Scan the material below for the word "risk", then copy every line in which it appears.

╭──

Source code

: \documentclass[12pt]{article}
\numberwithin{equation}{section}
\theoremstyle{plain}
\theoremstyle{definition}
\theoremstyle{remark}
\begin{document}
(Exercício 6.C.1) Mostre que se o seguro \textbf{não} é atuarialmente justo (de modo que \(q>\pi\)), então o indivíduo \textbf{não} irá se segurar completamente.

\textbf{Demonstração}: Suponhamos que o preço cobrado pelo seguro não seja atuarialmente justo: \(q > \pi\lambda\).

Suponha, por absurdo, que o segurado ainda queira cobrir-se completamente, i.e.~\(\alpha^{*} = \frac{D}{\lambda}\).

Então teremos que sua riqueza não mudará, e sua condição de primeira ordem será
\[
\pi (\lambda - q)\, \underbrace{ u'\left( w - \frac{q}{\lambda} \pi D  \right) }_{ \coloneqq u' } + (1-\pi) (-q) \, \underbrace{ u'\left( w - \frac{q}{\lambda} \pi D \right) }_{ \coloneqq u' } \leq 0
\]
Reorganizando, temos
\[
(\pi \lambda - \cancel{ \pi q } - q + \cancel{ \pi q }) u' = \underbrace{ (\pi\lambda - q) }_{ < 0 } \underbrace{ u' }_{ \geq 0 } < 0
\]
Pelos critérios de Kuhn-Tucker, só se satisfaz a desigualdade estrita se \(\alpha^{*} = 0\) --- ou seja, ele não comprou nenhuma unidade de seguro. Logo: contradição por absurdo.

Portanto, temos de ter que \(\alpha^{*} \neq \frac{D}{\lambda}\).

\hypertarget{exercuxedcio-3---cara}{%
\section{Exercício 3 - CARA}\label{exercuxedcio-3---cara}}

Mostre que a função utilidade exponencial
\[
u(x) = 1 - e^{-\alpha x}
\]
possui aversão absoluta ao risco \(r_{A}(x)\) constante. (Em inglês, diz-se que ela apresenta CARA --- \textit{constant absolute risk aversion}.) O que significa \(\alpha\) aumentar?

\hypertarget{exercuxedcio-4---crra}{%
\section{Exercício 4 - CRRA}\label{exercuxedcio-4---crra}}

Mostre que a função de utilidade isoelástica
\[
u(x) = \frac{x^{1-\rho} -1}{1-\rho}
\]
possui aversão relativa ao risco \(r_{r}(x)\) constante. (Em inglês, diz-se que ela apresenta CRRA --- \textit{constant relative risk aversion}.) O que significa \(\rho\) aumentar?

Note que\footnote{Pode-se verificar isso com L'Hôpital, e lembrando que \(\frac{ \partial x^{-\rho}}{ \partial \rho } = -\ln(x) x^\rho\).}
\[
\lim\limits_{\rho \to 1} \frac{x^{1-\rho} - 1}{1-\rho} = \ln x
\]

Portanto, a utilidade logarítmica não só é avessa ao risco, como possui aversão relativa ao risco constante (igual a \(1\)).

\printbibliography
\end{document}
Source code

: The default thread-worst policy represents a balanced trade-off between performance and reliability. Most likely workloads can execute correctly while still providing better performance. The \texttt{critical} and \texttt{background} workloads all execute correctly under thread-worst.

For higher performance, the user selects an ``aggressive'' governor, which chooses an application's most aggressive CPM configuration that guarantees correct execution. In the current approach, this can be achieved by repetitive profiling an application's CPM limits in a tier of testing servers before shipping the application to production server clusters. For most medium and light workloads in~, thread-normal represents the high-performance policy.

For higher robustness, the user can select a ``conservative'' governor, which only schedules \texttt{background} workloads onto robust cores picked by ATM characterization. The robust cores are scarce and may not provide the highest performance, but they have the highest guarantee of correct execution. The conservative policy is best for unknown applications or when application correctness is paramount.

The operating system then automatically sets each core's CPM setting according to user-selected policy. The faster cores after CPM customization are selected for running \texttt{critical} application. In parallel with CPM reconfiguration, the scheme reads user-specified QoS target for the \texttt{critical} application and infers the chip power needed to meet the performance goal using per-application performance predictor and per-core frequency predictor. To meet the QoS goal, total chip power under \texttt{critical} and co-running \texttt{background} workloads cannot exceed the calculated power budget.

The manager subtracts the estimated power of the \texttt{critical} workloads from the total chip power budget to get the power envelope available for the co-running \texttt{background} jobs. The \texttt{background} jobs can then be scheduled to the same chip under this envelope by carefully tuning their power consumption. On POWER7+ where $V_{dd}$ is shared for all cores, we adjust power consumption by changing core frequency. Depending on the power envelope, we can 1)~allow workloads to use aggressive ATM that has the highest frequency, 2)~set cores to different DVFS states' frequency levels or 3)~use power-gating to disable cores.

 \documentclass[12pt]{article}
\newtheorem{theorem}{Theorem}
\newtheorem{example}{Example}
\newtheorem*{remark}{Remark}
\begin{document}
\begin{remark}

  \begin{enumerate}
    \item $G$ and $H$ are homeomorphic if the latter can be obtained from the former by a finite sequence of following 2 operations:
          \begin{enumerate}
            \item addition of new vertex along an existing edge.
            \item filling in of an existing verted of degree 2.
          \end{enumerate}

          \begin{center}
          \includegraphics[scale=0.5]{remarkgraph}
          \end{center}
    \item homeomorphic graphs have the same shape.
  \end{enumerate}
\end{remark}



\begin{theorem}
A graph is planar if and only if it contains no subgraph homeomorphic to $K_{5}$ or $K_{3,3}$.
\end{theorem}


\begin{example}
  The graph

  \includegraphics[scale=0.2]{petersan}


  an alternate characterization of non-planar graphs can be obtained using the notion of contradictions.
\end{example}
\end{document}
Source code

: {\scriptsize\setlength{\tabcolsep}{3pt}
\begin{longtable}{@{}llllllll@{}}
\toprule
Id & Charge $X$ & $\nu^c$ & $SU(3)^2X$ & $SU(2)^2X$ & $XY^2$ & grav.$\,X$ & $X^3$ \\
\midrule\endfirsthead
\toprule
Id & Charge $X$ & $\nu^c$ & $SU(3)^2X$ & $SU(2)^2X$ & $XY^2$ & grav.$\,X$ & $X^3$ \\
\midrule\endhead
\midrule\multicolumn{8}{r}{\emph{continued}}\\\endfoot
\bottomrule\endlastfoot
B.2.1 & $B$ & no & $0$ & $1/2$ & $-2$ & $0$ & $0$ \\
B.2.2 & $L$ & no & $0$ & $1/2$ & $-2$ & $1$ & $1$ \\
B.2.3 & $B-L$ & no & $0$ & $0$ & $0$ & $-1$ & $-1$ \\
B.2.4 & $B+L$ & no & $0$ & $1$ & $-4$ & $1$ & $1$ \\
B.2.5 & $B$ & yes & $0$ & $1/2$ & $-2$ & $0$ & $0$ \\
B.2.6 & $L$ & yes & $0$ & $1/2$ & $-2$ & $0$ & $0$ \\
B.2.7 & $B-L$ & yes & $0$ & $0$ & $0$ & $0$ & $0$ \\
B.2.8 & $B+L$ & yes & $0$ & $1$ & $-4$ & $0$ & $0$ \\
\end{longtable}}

╰──

**Finished task:**
possui aversão absoluta ao risco \(r_{A}(x)\) constante. (Em inglês, diz-se que ela apresenta CARA --- \textit{constant absolute risk aversion}.) O que significa \(\alpha\) aumentar?
possui aversão relativa ao risco \(r_{r}(x)\) constante. (Em inglês, diz-se que ela apresenta CRRA --- \textit{constant relative risk aversion}.) O que significa \(\rho\) aumentar?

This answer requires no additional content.